Finally, we turn to the H3 loops. Both Nb and Ab H3 loops vary significantly in length. The mean Nb H3 loop length in our dataset is 15.19 ± 4.23 residues (median length 15), while the mean Ab H3 loop length is 12.09 ± 3.81 residues (median length 12). Loop length distributions are shown in Figures 5 and 6; the Kullback‐Leibler divergence of the Nb H3 loop length distribution from the Ab H3 loop length distribution is 0.29. Nb H3 loops are also more sequence diverse, with mean Hamming distance 0.89 ± 0.09, that is, ≈ 13/15 sequence changes between each pair of Nb H3 loops, compared to 0.83 ± 0.11 that is, ≈ 10/12 residue differences between each pair of Ab VH domain H3 loops. A two‐tailed unpaired t test at the 0.05 significance level shows this difference is statistically significant (P = 6.28 E –7). In addition, the set of Nb H3 backbone structures are notably more structurally diverse than the Ab H3 loop superposition shown in Figure 6. Calculation of the average pairwise RMSD of H3 loops reveals the extent of structural variability (see Table 2 and methods); Nb VHH H3 loops have a mean pairwise RMSD of 6.43 ± 3.32 Å, and a maximum pairwise RMSD of 21.09 Å, while Ab VH H3 loops have a mean pairwise RMSD of 3.52 ± 1.33 Å, with maximum 13.14 Å. The Nb H3 RMSD values are large enough to suggest that distance measurement of sequence‐aligned atoms makes little structural sense, since the loop backbones are so distinct. Furthermore, there are clear differences in residue usage at the N‐ and C‐terminal portions of the H3 loops. Loop position 1 is a relatively conserved Ala in Nb, but Arg in Ab. Similarly, the −3 position at the C‐terminus of the loop is often a Tyr in Nb but a Phe in Ab. One simple distinction that facilitates increased structural variation is that the Nb H3 loop can occupy a greater range of positions relative to the framework due to the absence of a cognate VL‐domain. This suggests that it might be difficult to emulate the recent progress made in structural prediction of Ab H3 loops20, 39 for Nbs.
4. CONCLUSION
Nbs provide a simple system with which to probe the question of how homologous amino acid sequences can encode a vast diversity of antigen binding specificities. These small single domain antibodies generate high affinity binding specificity against a huge range of protein antigens, despite being half the size of the antigen‐binding VH‐VL units found in classical Abs, and furthermore lacking the structural variability provided by the VH‐VL domain interface.13 The heavy chain only antibodies, from which Nbs are derived, are estimated to have evolved from classical antibodies around 25 million years ago.10, 40 Their emergence and sustained co‐existence in camelid immune systems alongside classical antibodies, is attributed to the advantageous complementary range of specificities they provide, in binding to “hidden” epitopes that are otherwise inaccessible to larger classical antibodies. 7, 9, 40 It is therefore reasonable to suggest that Nbs could have evolved different mechanisms for attaining antigen‐binding specificities comparable to Abs. In this article we use a set of bound Nb‐antigen complexes to ask how Nbs achieve a comparable range of binding specificities to classical Abs. Our dataset of co‐crystal complexes allows us to identify those aligned Nb sequence positions that make contact with the antigen, and so likely contribute to specificity determination.

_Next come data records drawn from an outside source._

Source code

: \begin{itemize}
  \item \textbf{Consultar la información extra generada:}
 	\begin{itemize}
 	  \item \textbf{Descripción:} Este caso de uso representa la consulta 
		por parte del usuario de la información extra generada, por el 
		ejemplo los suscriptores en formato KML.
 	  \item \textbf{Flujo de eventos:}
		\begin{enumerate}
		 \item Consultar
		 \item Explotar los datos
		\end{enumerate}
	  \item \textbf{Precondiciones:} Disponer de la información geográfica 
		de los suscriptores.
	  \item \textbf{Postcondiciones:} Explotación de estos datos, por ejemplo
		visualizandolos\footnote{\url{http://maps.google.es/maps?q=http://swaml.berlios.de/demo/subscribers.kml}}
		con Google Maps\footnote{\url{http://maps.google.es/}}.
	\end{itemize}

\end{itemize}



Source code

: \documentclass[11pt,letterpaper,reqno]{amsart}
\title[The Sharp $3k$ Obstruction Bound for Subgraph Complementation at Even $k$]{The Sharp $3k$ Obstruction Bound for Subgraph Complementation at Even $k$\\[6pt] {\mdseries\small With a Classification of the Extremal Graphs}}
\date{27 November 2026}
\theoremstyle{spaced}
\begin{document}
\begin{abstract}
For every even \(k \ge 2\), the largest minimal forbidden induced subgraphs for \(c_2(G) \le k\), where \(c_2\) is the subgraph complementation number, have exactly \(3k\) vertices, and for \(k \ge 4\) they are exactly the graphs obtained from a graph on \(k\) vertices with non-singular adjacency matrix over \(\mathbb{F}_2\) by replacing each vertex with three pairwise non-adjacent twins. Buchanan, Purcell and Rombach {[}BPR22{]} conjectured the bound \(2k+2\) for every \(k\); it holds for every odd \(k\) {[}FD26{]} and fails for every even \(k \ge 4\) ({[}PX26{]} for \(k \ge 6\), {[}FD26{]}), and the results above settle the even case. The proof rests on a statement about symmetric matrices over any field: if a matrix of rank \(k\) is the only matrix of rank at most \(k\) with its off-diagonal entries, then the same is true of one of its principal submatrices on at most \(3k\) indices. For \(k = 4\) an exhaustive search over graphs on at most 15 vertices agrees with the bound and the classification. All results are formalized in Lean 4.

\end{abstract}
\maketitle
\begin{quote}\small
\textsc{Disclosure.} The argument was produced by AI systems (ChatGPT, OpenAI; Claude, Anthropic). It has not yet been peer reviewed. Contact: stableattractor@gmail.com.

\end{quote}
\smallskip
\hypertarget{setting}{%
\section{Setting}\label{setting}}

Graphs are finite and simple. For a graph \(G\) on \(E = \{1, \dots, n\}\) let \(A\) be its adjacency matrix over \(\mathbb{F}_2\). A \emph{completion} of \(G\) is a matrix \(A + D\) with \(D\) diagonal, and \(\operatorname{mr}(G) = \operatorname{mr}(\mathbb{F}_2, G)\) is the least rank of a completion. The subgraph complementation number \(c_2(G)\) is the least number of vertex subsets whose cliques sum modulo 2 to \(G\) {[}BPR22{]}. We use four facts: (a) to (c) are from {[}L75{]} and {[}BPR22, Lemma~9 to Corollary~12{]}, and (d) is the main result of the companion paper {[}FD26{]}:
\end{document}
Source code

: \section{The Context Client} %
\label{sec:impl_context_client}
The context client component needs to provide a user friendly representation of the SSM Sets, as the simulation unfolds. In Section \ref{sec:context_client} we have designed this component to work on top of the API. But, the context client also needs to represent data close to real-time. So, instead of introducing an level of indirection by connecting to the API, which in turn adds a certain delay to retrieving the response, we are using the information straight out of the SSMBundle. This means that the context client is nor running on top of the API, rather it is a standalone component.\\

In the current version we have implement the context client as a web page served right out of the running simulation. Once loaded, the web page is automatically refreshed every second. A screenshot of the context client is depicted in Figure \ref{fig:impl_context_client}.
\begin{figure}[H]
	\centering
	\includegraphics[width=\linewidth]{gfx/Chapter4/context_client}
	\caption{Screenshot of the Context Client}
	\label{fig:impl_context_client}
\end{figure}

We find that Nbs are notably more conserved in sequence and structure across their framework regions than classical Ab VH domain sequences. Furthermore, the Nb H1 loop is no more variable in sequence than the Ab H1 loop, and the Nb H2 loop is significantly less sequence diverse than its VH domain counterpart. Nb VHH domains are constructed from the IGHVH family of V genes, and our findings may support the hypothesis that this family evolved via duplication of a single IGHV3 gene family.10 If VHH domains are drawn from a considerably smaller pool of germline sequences, this suggests there is less “starting diversity” across the region encoded by the V gene segment, which spans framework regions 1–3, H1 and H2. Notably, however, heavy chain antibodies have also been identified with IGHV4 and IGHV3 V gene origins, and so the pool of V gene sequences may not be as restricted as previously thought.7
Aside from their germline origins, the requirement for VHH domains to remain soluble in isolation without a partner light chain domain may provide a strong constraint on which framework sequence changes can be accepted. The finding that Nbs are more conserved in sequence and structure across their framework regions, suggests that the framework is not greatly exploited by Nbs to increase number of binding specificities that can be encoded.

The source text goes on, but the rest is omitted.